Electric Current
| English | Chinese | Pinyin |
|---|---|---|
| current | 电流 | diàn liú |
| ampere | 安培 | ān péi |
A river of charge, counted by the second
- Switch on a lamp and charge starts flowing through the wire like water in a pipe.
- Current 电流 measures how much charge flows past a point each second.
- The more charge per second, the bigger the current and the brighter the lamp.
- It is the first quantity you need to understand any circuit.
Current is charge per second
- Current is the rate of flow of charge: $I = \dfrac{Q}{t}$.
- Its unit is the ampere 安培 ($1\ \text{A} = 1\ \tfrac{\text{C}}{\text{s}}$).
- A $2\ \text{A}$ current means $2$ coulombs of charge pass each point every second.
- Current needs a complete path to flow — a break stops it instantly.

Build a current loop
Close a simple circuit and see current flow around the complete loop.
$6\ \text{C}$ of charge flows past a point in $3\ \text{s}$. What is the current, in amperes?
$I = Q/t = 6/3 = 2\ \text{A}$.
Electric current is defined as:
$I = Q/t$ — charge flowing per second.
Current is measured in ____.
$1\ \text{A} = 1\ \tfrac{\text{C}}{\text{s}}$.
Conventional current vs electron flow
- By convention, current flows from + to − (the direction a positive charge would move).

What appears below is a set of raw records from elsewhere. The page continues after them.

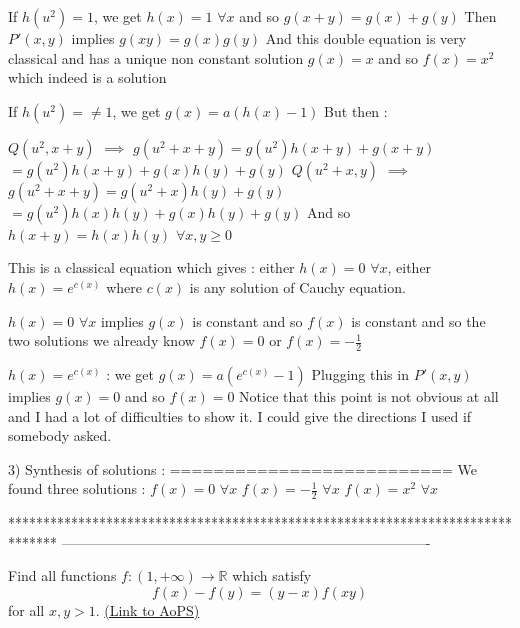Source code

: \begin{solution}
If $h(u^2)=1$, we get $h(x)=1$ $\forall x$ and so $g(x+y)=g(x)+g(y)$
Then $P'(x,y)$ implies $g(xy)=g(x)g(y)$
And this double equation is very classical and has a unique non constant solution $g(x)=x$ and so $f(x)=x^2$ which indeed is a solution

If $h(u^2)=\ne 1$, we get $g(x)=a(h(x)-1)$
But then :

$Q(u^2,x+y)$ $\implies$ $g(u^2+x+y)=g(u^2)h(x+y)+g(x+y)$ $=g(u^2)h(x+y)+g(x)h(y)+g(y)$
$Q(u^2+x,y)$ $\implies$ $g(u^2+x+y)=g(u^2+x)h(y)+g(y)$ $=g(u^2)h(x)h(y)+g(x)h(y)+g(y)$
And so $h(x+y)=h(x)h(y)$ $\forall x,y\ge 0$

This is a classical equation which gives : either $h(x)=0$ $\forall x$, either $h(x)=e^{c(x)}$ where $c(x)$ is any solution of Cauchy equation.

$h(x)=0$ $\forall x$ implies $g(x)$ is constant and so $f(x)$ is constant and so the two solutions we already know $f(x)=0$ or $f(x)=-\frac 12$

$h(x)=e^{c(x)}$ : we get $g(x)=a(e^{c(x)}-1)$
Plugging this in $P'(x,y)$ implies $g(x)=0$ and so $f(x)=0$
Notice that this point is not obvious at all and I had a lot of difficulties to show it. I could give the directions I used  if somebody asked.

3) Synthesis of solutions :
==========================
We found three solutions :
$f(x)=0$ $\forall x$
$f(x)=-\frac 12$ $\forall x$
$f(x)=x^2$ $\forall x$
\end{solution}
*******************************************************************************
-------------------------------------------------------------------------------

\begin{problem}
	Find all functions $f:(1, +\infty ) \to \mathbb R$ which satisfy
\[f(x)-f(y)=(y-x)f(xy)\] for all $x,y >1 $.
	\flushright \href{https://artofproblemsolving.com/community/c6h384559}{(Link to AoPS)}
\end{problem}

- But in a metal wire it is really electrons that drift, from − to +.
- Both descriptions give the same circuit behaviour; we draw the conventional direction.
- So "current out of the + terminal" is the standard, even though electrons go the other way.

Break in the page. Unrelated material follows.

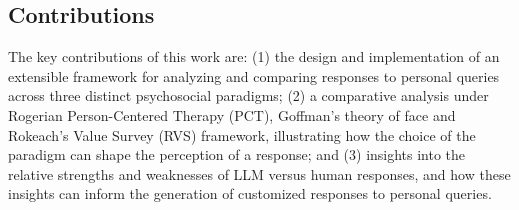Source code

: \subsection{Contributions}
The key contributions of this work are: (1) the design and implementation of an extensible framework for analyzing and comparing responses to personal queries across three distinct psychosocial paradigms; (2) a comparative analysis under Rogerian Person-Centered Therapy (PCT), Goffman’s theory of face and Rokeach’s Value Survey (RVS) framework, illustrating how the choice of the paradigm can shape the perception of a response; and (3) insights into the relative strengths and weaknesses of LLM versus human responses, and how these insights can inform the generation of customized responses to personal queries.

In which direction does conventional current flow?
Conventional current flows + → −, the way a positive charge would move.
In a metal wire, the electrons actually drift opposite to the conventional current.
Electrons drift − → +, opposite to the conventional (+ → −) current direction.
What drives it
- A battery provides the push (a voltage) that keeps charge moving around the loop.
- Without a voltage difference, charges have no reason to flow — no current.
- The current is the same all the way around a simple (single-loop) circuit.
- Charge isn't used up as it goes; it just carries energy from the battery to the components.
Select all true statements about electric current.
Current needs a loop, equals $Q/t$, and is driven by voltage. Charge carries energy but is not used up.
Conventional current (+ → −) is the opposite of the actual electron flow (− → +) in a metal. Diagrams and formulas use the conventional direction — don't let the electron drift confuse you. And current only flows in a complete circuit.
$6\ \text{C}$ of charge flows past a point in $3\ \text{s}$. What is the current?
- $I = \dfrac{Q}{t} = \dfrac{6}{3} = 2\ \text{A}$.
Double the charge in the same time and the current doubles to $4\ \text{A}$.
Current is the rate of charge flow, $I = \dfrac{Q}{t}$ (in amperes), and needs a complete circuit. Conventional current flows + → −; in a metal the electrons actually drift − → +. Diagrams use the conventional direction.